Everything Everywhere All at Once is a film with attention-deficit maximalism in its bones — hot-dog fingers, googly eyes, a kung-fu fight powered by a butt plug — and the strange, almost embarrassing thing is how hard it earns its tears.
The Daniels (Kwan and Scheinert) take the most exhausted premise in modern cinema, the multiverse, and do something nobody with a nine-figure budget has managed: they make it mean something. Their multiverse is not an IP delivery system; it is a panic attack rendered as genre, a portrait of a middle-aged immigrant woman, Evelyn, drowning in tax forms and disappointment and the unbridgeable distance to her queer daughter.
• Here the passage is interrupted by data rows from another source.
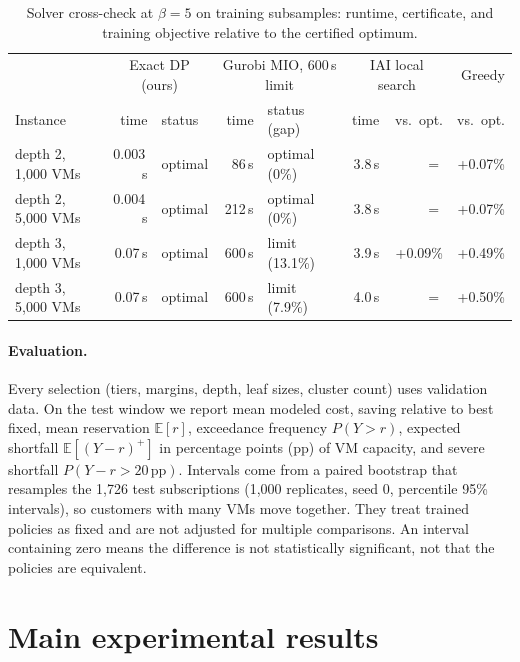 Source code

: \documentclass[10pt]{article}
\newcommand{\Ex}{\mathbb{E}}
\newcommand{\pp}{\,\text{pp}}
\begin{document}
\begin{table}[h]
\centering\small
\caption{Solver cross-check at $\beta=5$ on training subsamples: runtime, certificate, and training objective relative to the certified optimum.}
\label{tab:solver}
\setlength{\tabcolsep}{4.5pt}
\begin{tabular}{lrl|rl|rr|r}
\toprule
 & \multicolumn{2}{c|}{Exact DP (ours)} & \multicolumn{2}{c|}{Gurobi MIO, 600\,s limit} & \multicolumn{2}{c|}{IAI local search} & Greedy \\
Instance & time & status & time & status (gap) & time & vs.\ opt. & vs.\ opt. \\
\midrule
depth 2, 1,000 VMs & 0.003\,s & optimal & 86\,s & optimal (0\%) & 3.8\,s & $=$ & +0.07\% \\
depth 2, 5,000 VMs & 0.004\,s & optimal & 212\,s & optimal (0\%) & 3.8\,s & $=$ & +0.07\% \\
depth 3, 1,000 VMs & 0.07\,s & optimal & 600\,s & limit (13.1\%) & 3.9\,s & +0.09\% & +0.49\% \\
depth 3, 5,000 VMs & 0.07\,s & optimal & 600\,s & limit (7.9\%) & 4.0\,s & $=$ & +0.50\% \\
\bottomrule
\end{tabular}
\end{table}

\paragraph{Evaluation.} Every selection (tiers, margins, depth, leaf sizes, cluster count) uses validation data. On the test window we report mean modeled cost, saving relative to best fixed, mean reservation $\Ex[r]$, exceedance frequency $P(Y>r)$, expected shortfall $\Ex[(Y-r)^+]$ in percentage points (pp) of VM capacity, and severe shortfall $P(Y-r>20\pp)$. Intervals come from a paired bootstrap that resamples the 1,726 test subscriptions (1,000 replicates, seed 0, percentile 95\% intervals), so customers with many VMs move together. They treat trained policies as fixed and are not adjusted for multiple comparisons. An interval containing zero means the difference is not statistically significant, not that the policies are equivalent.

\section{Main experimental results}
\label{sec:results}
\end{document}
Michelle Yeoh, after decades of being criminally underused by the West, is finally handed the whole movie and carries it like she’s been waiting her entire life — action star, melodramatic lead, and slapstick clown, often in the same scene. Ke Huy Quan’s comeback as the sweet, fanny-packed husband is the film’s beating heart, and his “be a little kinder” monologue is the closest thing to a thesis the chaos allows. Stephanie Hsu and a never-better Jamie Lee Curtis round out a cast operating on pure conviction.
It is too much. That is by design, and occasionally the design backfires — the second act’s everything-bagel nihilism threatens to swallow the film’s own pacing, and a few of the gags land with a thud. By the time the rocks are talking, your tolerance for whimsy will have been load-tested.
But the Daniels are after something real underneath the noise: the radical, unfashionable argument that in a meaningless universe, kindness is the only rebellion that scales. Everything Everywhere is a feature-length argument against despair, dressed as the silliest movie ever made. It shouldn’t work. It absolutely does.
A laundromat, a multiverse, and a mother who can’t talk to her daughter. The Daniels throw everything at the wall — and somewhere in the chaos, find the most generous film of its year.